[TASK DIRECTIONS] Please restate each entry that appears below word for word, without its pictures.

Pictures paired with source code
┄┄┄┄┄┄┄┄┄┄

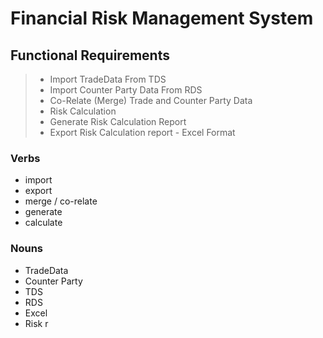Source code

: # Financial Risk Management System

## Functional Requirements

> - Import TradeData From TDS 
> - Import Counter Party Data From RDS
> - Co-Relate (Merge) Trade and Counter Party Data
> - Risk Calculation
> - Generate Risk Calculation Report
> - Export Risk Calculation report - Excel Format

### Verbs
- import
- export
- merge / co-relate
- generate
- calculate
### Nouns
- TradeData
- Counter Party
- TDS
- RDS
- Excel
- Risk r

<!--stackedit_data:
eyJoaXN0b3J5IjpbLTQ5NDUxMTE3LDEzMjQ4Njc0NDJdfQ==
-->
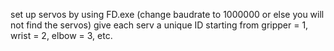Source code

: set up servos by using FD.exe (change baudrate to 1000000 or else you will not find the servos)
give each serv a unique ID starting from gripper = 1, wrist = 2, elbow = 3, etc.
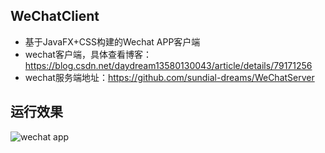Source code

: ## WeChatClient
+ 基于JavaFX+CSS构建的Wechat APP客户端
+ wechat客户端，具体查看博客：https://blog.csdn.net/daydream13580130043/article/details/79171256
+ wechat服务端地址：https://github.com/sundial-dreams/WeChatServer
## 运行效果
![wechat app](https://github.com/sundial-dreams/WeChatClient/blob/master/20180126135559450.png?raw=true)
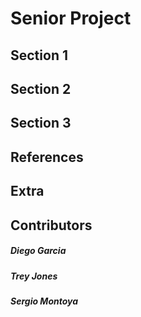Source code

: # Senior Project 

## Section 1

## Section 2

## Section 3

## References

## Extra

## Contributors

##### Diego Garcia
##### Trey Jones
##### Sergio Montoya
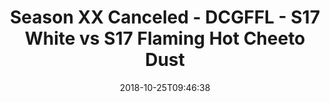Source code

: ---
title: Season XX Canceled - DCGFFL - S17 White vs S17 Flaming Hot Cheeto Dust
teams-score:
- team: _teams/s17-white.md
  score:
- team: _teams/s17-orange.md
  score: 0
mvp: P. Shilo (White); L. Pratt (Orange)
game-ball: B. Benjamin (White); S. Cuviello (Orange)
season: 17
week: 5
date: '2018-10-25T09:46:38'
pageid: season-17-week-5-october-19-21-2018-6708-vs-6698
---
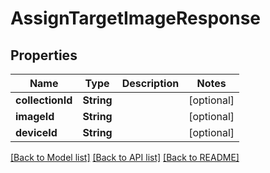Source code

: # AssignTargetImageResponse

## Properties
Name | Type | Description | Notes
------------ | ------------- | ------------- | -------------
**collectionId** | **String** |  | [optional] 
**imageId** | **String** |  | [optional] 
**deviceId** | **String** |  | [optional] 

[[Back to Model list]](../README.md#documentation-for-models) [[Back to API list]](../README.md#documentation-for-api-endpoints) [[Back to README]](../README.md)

┄┄┄┄┄┄┄┄┄┄

[PROBLEM SOLUTION]
Source code

: # Financial Risk Management System

## Functional Requirements

> - Import TradeData From TDS 
> - Import Counter Party Data From RDS
> - Co-Relate (Merge) Trade and Counter Party Data
> - Risk Calculation
> - Generate Risk Calculation Report
> - Export Risk Calculation report - Excel Format

### Verbs
- import
- export
- merge / co-relate
- generate
- calculate
### Nouns
- TradeData
- Counter Party
- TDS
- RDS
- Excel
- Risk r

<!--stackedit_data:
eyJoaXN0b3J5IjpbLTQ5NDUxMTE3LDEzMjQ4Njc0NDJdfQ==
-->
Source code

: set up servos by using FD.exe (change baudrate to 1000000 or else you will not find the servos)
give each serv a unique ID starting from gripper = 1, wrist = 2, elbow = 3, etc.
Source code

: ## WeChatClient
+ 基于JavaFX+CSS构建的Wechat APP客户端
+ wechat客户端，具体查看博客：https://blog.csdn.net/daydream13580130043/article/details/79171256
+ wechat服务端地址：https://github.com/sundial-dreams/WeChatServer
## 运行效果
![wechat app](https://github.com/sundial-dreams/WeChatClient/blob/master/20180126135559450.png?raw=true)
Source code

: # Senior Project 

## Section 1

## Section 2

## Section 3

## References

## Extra

## Contributors

##### Diego Garcia
##### Trey Jones
##### Sergio Montoya
Source code

: ---
title: Season XX Canceled - DCGFFL - S17 White vs S17 Flaming Hot Cheeto Dust
teams-score:
- team: _teams/s17-white.md
  score:
- team: _teams/s17-orange.md
  score: 0
mvp: P. Shilo (White); L. Pratt (Orange)
game-ball: B. Benjamin (White); S. Cuviello (Orange)
season: 17
week: 5
date: '2018-10-25T09:46:38'
pageid: season-17-week-5-october-19-21-2018-6708-vs-6698
---
Source code

: # AssignTargetImageResponse

## Properties
Name | Type | Description | Notes
------------ | ------------- | ------------- | -------------
**collectionId** | **String** |  | [optional] 
**imageId** | **String** |  | [optional] 
**deviceId** | **String** |  | [optional] 

[[Back to Model list]](../README.md#documentation-for-models) [[Back to API list]](../README.md#documentation-for-api-endpoints) [[Back to README]](../README.md)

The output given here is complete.